[Rendered images with source text]
######

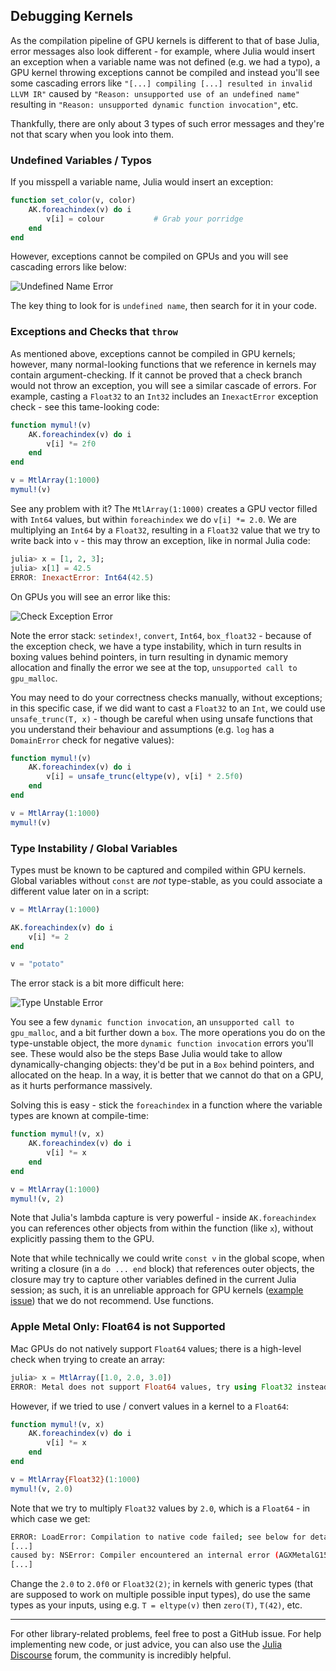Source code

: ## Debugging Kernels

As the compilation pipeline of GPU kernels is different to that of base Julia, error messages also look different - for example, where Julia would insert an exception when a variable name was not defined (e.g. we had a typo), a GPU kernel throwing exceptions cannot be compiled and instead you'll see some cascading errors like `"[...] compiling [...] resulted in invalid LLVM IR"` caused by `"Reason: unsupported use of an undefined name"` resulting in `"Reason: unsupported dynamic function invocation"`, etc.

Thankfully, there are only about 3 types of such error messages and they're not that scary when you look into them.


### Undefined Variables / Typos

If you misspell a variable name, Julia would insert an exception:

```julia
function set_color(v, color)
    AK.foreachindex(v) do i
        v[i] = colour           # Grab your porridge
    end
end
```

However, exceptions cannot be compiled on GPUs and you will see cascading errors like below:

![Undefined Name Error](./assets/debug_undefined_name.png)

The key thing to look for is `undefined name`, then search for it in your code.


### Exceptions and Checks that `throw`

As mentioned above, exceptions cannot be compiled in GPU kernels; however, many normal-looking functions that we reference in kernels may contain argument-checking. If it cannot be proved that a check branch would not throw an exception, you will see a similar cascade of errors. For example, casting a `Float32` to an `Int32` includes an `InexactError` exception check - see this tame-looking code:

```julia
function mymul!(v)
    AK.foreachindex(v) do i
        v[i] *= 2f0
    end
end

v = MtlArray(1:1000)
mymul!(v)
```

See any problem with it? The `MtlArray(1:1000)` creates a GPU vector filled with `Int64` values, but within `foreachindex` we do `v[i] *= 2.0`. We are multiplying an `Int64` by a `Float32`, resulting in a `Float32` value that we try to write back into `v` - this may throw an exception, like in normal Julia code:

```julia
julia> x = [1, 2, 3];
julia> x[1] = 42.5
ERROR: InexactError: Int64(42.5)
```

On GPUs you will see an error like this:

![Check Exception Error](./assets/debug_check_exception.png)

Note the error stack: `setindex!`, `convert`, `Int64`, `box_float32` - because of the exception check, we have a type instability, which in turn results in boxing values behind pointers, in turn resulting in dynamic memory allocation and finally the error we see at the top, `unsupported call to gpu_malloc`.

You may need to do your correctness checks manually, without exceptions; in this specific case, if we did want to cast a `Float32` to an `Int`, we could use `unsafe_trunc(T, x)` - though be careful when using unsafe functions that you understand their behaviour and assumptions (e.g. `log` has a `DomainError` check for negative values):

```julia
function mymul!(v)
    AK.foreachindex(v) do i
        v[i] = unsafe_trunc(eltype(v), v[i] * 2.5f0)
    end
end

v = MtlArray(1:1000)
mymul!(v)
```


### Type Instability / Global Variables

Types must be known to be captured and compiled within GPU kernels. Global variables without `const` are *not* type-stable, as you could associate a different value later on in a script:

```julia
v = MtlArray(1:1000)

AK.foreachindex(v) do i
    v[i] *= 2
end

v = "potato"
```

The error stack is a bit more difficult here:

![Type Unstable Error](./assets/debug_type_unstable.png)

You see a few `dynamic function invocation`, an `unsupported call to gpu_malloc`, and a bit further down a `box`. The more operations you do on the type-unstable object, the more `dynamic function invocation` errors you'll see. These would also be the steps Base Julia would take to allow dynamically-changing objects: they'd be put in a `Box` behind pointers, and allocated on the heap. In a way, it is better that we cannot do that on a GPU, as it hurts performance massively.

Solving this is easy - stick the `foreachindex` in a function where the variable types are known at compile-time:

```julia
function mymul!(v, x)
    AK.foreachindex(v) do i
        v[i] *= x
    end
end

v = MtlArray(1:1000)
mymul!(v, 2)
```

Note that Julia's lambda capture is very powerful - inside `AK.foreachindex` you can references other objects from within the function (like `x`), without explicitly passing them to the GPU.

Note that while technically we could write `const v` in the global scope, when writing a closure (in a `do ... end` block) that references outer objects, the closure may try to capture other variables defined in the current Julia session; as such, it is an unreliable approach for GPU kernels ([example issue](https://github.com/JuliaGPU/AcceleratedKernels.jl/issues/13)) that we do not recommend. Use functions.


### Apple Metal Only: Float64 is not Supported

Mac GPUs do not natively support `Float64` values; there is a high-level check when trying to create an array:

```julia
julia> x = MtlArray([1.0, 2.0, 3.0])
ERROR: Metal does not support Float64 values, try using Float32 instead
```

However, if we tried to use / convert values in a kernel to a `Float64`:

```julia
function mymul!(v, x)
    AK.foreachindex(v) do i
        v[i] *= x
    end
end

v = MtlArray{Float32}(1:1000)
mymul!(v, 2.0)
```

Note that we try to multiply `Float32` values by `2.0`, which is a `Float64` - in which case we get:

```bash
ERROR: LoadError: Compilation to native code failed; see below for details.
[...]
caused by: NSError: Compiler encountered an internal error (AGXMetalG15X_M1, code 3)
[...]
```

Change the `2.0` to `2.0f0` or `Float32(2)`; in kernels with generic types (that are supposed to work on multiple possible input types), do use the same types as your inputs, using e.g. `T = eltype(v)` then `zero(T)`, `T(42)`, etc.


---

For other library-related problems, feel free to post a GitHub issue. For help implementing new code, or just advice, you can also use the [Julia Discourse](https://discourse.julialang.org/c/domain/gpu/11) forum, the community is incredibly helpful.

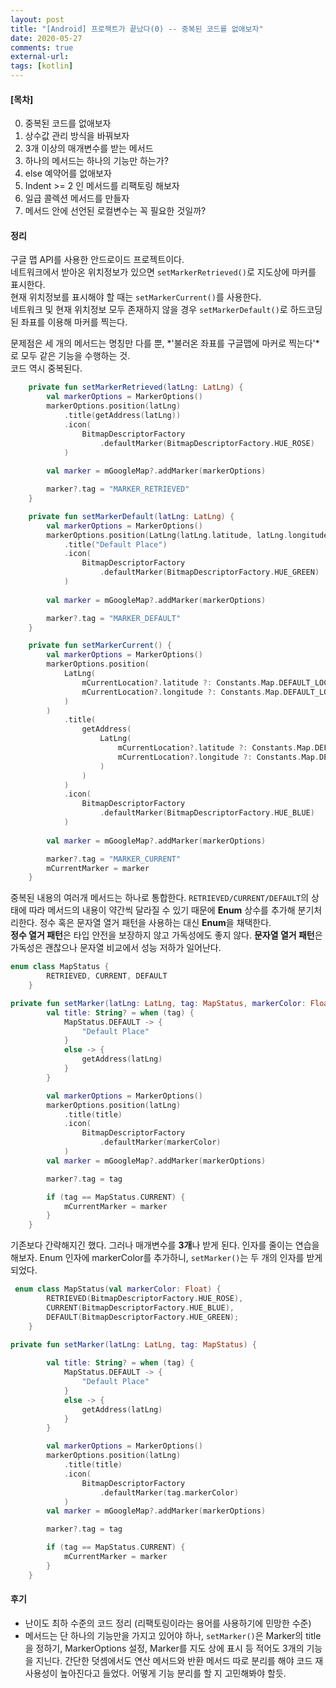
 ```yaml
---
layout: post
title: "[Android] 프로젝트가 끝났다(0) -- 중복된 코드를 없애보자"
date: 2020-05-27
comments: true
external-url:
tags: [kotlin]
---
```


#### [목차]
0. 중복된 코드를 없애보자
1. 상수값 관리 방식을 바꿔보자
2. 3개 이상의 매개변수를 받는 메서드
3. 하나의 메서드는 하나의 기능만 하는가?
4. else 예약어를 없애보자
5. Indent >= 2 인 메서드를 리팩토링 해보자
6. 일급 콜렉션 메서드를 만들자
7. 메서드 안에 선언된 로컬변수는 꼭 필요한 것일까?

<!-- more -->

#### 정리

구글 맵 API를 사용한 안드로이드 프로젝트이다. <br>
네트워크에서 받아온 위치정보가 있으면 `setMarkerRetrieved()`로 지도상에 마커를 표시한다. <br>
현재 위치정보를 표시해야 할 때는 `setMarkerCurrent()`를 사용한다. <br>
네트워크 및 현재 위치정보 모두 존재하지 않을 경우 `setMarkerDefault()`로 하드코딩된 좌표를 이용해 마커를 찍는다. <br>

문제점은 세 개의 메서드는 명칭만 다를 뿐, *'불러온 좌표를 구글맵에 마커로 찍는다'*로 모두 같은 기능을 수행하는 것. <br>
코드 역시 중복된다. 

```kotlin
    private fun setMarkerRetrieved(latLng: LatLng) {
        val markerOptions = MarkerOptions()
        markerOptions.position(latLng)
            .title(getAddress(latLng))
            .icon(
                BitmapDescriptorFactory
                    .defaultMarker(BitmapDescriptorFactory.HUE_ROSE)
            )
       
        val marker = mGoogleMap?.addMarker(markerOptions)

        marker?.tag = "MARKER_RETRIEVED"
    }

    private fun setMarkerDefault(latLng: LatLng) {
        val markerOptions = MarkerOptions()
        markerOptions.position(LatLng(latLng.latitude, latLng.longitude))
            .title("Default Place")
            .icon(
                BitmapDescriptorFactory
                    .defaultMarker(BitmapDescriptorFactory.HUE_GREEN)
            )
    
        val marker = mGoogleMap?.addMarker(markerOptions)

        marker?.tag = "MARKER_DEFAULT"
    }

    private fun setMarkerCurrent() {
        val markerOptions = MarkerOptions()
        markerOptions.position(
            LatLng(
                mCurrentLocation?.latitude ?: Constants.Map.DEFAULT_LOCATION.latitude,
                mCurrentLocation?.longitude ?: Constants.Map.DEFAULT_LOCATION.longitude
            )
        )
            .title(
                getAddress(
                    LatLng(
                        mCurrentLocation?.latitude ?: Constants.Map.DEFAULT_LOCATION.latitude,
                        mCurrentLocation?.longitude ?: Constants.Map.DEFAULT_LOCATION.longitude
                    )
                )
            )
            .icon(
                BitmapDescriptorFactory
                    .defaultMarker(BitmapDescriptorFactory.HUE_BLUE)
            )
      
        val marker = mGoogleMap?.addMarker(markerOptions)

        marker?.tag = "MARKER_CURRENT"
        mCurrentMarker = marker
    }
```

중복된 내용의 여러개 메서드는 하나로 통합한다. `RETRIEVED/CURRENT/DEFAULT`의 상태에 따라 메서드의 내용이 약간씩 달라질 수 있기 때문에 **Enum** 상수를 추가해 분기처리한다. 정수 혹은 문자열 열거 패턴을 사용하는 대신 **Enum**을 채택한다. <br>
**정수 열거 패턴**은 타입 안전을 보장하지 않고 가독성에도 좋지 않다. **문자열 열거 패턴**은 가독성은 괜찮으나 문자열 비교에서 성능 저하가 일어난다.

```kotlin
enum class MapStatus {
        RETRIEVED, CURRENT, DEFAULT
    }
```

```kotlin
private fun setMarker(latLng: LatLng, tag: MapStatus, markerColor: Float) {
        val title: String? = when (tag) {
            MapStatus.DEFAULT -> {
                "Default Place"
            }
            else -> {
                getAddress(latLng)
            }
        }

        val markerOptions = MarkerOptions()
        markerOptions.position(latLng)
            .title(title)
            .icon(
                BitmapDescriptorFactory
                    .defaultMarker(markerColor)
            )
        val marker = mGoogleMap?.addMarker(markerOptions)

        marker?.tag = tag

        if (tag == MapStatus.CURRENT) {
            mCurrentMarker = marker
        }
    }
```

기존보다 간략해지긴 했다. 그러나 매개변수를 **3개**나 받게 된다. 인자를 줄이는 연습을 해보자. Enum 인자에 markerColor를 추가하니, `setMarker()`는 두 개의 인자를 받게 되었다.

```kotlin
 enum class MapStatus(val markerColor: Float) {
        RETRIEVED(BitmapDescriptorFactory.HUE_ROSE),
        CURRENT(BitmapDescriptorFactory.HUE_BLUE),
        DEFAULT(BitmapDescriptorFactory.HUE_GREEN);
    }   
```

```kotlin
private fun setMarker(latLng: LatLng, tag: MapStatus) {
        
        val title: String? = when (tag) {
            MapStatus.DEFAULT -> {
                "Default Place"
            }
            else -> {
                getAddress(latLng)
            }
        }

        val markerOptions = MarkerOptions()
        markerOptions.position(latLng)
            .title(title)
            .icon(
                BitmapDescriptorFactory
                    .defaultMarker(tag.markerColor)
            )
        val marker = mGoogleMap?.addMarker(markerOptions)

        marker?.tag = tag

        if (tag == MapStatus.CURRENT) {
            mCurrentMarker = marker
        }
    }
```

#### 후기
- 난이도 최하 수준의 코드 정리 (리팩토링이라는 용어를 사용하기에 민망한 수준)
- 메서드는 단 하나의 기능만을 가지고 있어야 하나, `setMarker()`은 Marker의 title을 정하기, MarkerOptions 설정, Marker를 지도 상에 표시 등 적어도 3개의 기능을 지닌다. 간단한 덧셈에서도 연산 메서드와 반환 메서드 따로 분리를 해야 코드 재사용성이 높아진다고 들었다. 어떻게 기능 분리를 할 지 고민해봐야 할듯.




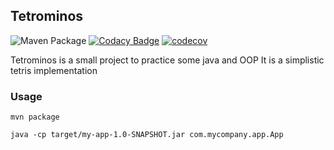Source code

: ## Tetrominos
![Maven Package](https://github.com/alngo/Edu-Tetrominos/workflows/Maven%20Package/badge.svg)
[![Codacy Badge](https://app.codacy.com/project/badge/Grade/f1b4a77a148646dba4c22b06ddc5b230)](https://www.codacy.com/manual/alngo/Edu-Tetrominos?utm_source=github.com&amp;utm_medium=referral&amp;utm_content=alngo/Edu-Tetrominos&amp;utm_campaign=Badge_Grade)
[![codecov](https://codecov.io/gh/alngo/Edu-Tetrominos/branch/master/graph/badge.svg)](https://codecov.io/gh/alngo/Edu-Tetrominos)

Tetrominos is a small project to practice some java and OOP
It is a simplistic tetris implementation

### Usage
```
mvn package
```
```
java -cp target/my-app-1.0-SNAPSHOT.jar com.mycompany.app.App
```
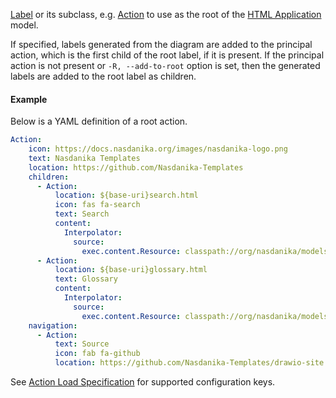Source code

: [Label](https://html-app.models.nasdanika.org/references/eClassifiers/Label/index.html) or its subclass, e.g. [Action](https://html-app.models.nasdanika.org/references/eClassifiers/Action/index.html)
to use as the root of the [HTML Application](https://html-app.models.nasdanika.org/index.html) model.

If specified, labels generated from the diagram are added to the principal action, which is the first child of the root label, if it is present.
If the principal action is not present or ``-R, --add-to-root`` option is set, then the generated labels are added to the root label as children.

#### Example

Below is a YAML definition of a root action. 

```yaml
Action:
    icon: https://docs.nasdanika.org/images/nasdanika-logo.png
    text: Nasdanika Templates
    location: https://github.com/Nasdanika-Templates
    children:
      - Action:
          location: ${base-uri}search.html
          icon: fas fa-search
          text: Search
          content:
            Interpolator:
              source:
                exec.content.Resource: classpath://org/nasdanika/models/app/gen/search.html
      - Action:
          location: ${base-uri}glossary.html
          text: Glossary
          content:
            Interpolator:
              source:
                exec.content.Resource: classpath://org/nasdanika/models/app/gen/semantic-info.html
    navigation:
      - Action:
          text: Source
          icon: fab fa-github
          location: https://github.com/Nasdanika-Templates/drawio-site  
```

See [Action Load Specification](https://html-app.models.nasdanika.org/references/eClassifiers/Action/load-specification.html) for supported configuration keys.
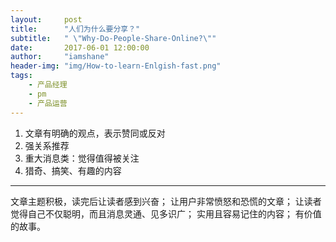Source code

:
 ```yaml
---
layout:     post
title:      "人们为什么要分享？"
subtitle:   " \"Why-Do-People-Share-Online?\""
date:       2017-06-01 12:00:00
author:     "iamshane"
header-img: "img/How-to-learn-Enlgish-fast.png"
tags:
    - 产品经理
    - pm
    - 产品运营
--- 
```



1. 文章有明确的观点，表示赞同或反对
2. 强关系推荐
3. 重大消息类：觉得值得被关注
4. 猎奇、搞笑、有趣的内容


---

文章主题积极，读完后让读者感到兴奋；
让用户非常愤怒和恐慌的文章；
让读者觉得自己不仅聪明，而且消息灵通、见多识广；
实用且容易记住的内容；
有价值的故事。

######

### [Task brief]
Beginning at the line containing "4. 猎奇、搞笑、有趣的内容", repeat each line exactly through the last line of the entries, and include no other lines.

### [Response below]
4. 猎奇、搞笑、有趣的内容


---

文章主题积极，读完后让读者感到兴奋；
让用户非常愤怒和恐慌的文章；
让读者觉得自己不仅聪明，而且消息灵通、见多识广；
实用且容易记住的内容；
有价值的故事。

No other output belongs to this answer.